Había también una puerta de salida del jardín a la campiña, al final de una
escalera secreta que descendía por dentro de los muros, como se encuentra en
las novelas. Un camino pasaba delante de esta puerta que estaba provista de una
campana grande, para que los campesinos, evitando un rodeo, entregaran por allí
las provisiones.
— ¿Te imaginas
bien los lugares, verdad? Bien, ese año, antes de Reyes, había estado nevando
durante una semana. Uno podría decir que era el fin del mundo. Cuando fuimos a
los baluartes para contemplar la llanura, sentimos frío en el alma, esta
inmensa región blanca, toda blanca, helada y que brillaba como si estuviera
barnizada. Se podría decir que el buen Dios había empaquetado la tierra para
enviarla al granero de los mundos antiguos. Puedo asegurarte que era muy
triste.
Vivíamos en
familia en aquel tiempo, numerosa, muy numerosa: mi padre, mi madre, mi tío y
mi tía, mis dos hermanos y mis cuatro primas; eran unas lindas niñitas; Me casé
con la más joven. De toda esa muchedumbre, sólo hay tres sobrevivientes: mi
mujer, yo y mi cuñada que vive en Marsella. ¡Cristo!, Cómo desaparece una
familia, me hace temblar cuando pienso. Yo tenía entonces quince años, y ahora
cincuenta y seis.
Así, íbamos a celebrar Noche de Reyes, estábamos muy contentos,
muy felices. Todos esperábamos la cena en el
salón, cuando mi hermano mayor, Santiago, dijo:
— Hay un perro
que aúlla en la llanura hace diez minutos, debe ser una pobre bestia perdida.
No había
terminado de hablar cuando la campana del jardín sonó. Tenía el sonido profundo
de una campana de iglesia que hace pensar en los muertos. Todo el mundo se
estremeció. Mi padre llamó al sirviente y le dijo que fuera a ver. Estábamos en
completo silencio; pensábamos en la nieve que cubría toda la tierra. Cuando el
hombre volvió, afirmó que no había visto nada. El perro se mantenía aullando
sin cesar, y su aullido no cambiaba de lugar.
Nos sentamos a la
mesa; pero estábamos un poco intranquilos, sobre todo los jóvenes. Todo anduvo
bien hasta el asado, cuando la campana empezó a sonar de nuevo, tres veces
continuadas, tres golpes pesados, largos, que hicieron vibrar hasta la punta de
nuestros dedos y qué nos cortó el aliento, violentamente.
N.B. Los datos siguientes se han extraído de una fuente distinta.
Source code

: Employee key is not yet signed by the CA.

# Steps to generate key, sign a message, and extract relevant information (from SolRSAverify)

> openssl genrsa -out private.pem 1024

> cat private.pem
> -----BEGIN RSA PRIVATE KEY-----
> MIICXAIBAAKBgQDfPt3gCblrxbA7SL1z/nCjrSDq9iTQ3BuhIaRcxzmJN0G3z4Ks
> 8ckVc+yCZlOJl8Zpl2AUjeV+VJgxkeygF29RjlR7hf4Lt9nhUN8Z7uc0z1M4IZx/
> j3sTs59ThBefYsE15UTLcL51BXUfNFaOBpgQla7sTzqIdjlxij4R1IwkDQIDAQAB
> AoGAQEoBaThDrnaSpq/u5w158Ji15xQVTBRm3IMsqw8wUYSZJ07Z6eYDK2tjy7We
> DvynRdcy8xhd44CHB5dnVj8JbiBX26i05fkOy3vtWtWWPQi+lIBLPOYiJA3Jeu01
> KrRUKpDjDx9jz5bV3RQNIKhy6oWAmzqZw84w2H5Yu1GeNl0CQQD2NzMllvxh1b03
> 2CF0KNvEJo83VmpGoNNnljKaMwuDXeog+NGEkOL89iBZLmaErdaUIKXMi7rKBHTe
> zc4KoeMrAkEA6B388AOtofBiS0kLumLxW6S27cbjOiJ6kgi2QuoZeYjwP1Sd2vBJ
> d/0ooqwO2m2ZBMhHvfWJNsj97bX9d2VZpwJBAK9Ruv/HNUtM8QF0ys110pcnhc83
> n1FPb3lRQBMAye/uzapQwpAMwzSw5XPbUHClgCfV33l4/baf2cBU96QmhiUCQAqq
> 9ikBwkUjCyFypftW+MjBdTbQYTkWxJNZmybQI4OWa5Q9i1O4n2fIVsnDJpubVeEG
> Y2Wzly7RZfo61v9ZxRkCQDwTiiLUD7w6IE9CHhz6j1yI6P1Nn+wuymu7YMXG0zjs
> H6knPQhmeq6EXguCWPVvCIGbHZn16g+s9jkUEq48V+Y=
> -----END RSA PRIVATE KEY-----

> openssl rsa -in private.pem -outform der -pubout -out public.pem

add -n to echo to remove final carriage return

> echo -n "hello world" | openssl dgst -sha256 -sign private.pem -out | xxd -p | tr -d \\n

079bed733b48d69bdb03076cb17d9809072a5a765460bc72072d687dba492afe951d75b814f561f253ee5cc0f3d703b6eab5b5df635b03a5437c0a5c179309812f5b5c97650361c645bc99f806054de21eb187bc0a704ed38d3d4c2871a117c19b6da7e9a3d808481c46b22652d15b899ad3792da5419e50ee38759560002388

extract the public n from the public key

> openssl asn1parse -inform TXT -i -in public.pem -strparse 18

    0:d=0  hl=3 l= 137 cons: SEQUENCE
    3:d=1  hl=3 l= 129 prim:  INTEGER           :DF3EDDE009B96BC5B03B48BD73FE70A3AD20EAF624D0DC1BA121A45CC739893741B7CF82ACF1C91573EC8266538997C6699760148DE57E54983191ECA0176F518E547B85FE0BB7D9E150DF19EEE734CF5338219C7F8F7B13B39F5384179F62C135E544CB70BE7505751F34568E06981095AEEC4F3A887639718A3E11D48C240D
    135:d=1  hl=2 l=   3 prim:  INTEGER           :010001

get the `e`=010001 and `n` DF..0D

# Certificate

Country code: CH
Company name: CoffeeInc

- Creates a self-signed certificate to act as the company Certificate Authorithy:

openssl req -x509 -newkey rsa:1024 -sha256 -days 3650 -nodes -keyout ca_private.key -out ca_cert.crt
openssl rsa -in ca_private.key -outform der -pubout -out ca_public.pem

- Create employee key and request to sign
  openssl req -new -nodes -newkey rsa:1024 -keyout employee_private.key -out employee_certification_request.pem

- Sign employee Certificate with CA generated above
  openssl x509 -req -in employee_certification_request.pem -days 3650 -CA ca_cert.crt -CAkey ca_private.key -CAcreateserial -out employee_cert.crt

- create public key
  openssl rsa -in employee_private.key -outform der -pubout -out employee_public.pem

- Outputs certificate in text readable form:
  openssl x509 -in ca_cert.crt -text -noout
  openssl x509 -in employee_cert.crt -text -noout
Sentados, mirándonos,
con el tenedor en el aire, todavía escuchando, y sobrecogidos por una especie
de miedo sobrenatural.
Mi madre
por fin habló:
— Es extraño que
hayan esperado tanto para volver a llamar. No vaya solo, Bautista; uno de estos
señores lo acompañará.
Mi tío Francisco
se levantó. Era una especie de Hércules, muy orgulloso de su fuerza, y no temía
a nada en el mundo. Mi padre le dijo:
— Toma un arma.
No se sabe que puede ser. Pero mi tío sólo tomó un bastón y salió
inmediatamente con el sirviente.
Nosotros
continuábamos temblando de terror y angustia, sin comer, sin hablar. Mi padre
intentó tranquilizarnos:
— Ya verán—,
dijo, que es algún mendigo o algún viajero perdido en la nieve. Después de
llamar la primera vez, ya que la puerta no fue abierta inmediatamente, intentó
encontrar su camino de nuevo, y como no fue posible, volvió a
nuestra puerta.
La ausencia de
nuestro tío pareció durar una hora. Él volvió, por fin, furioso, maldiciendo:
— Nada, nada en
absoluto; es un bromista. Nada más que ese perro condenado que aúlla a
cien metros del muro. Si yo hubiera llevado un fusil, lo habría matado para
hacerle callar.
Volvimos a la
cena, pero todos estábamos angustiados; sentíamos muy bien que esto no había
terminado, que pasaría alguna cosa, que la campana, en cualquier momento
sonaría otra vez.
Y sonó justo en
el momento de cortar el pastel de Reyes. Todos los hombres se levantaron al
mismo tiempo. Mi tío Francisco que había bebido Champaña, afirmó con tanta
fuerza, que lo masacraría, que mi madre y mi tía se lanzaron sobre él para
evitarlo. Mi padre, muy calmado y un poco desvalido (él cojeaba de una pierna
desde que se había caído del caballo), dijo, a su vez, que él deseaba saber de
que se trataba y que él iría. Mis hermanos, de dieciocho y veinte años,
corrieron a buscar sus fusiles; y como nadie se fijaba en mí yo cogí una
carabina del jardín, disponiéndome también a acompañar la expedición.
Partimos
inmediatamente. Mi padre y mi tío caminaban adelante con Bautista que portaba
una linterna. Mis hermanos, Santiago y Pablo, les seguían, y yo iba detrás a
pesar de los ruegos de mi madre, que estaba con su hermana y mis primas en el
umbral de la puerta de la casa.
Había estado
nevando de nuevo durante la última hora, y los árboles estaban cargados. Los
pinos estaban doblados bajo el pesado vestido pálido, parecían pirámides
blancas, enormes panes de azúcar, apenas se percibían, a través de las cortinas
grises de copos menudos y apresurados, los arbustos más pequeños, todos pálidos
en la sombra. La nieve caía tan espesa que no veíamos a más de diez pasos de
nosotros. Pero la linterna proyectaba una gran claridad delante de nosotros.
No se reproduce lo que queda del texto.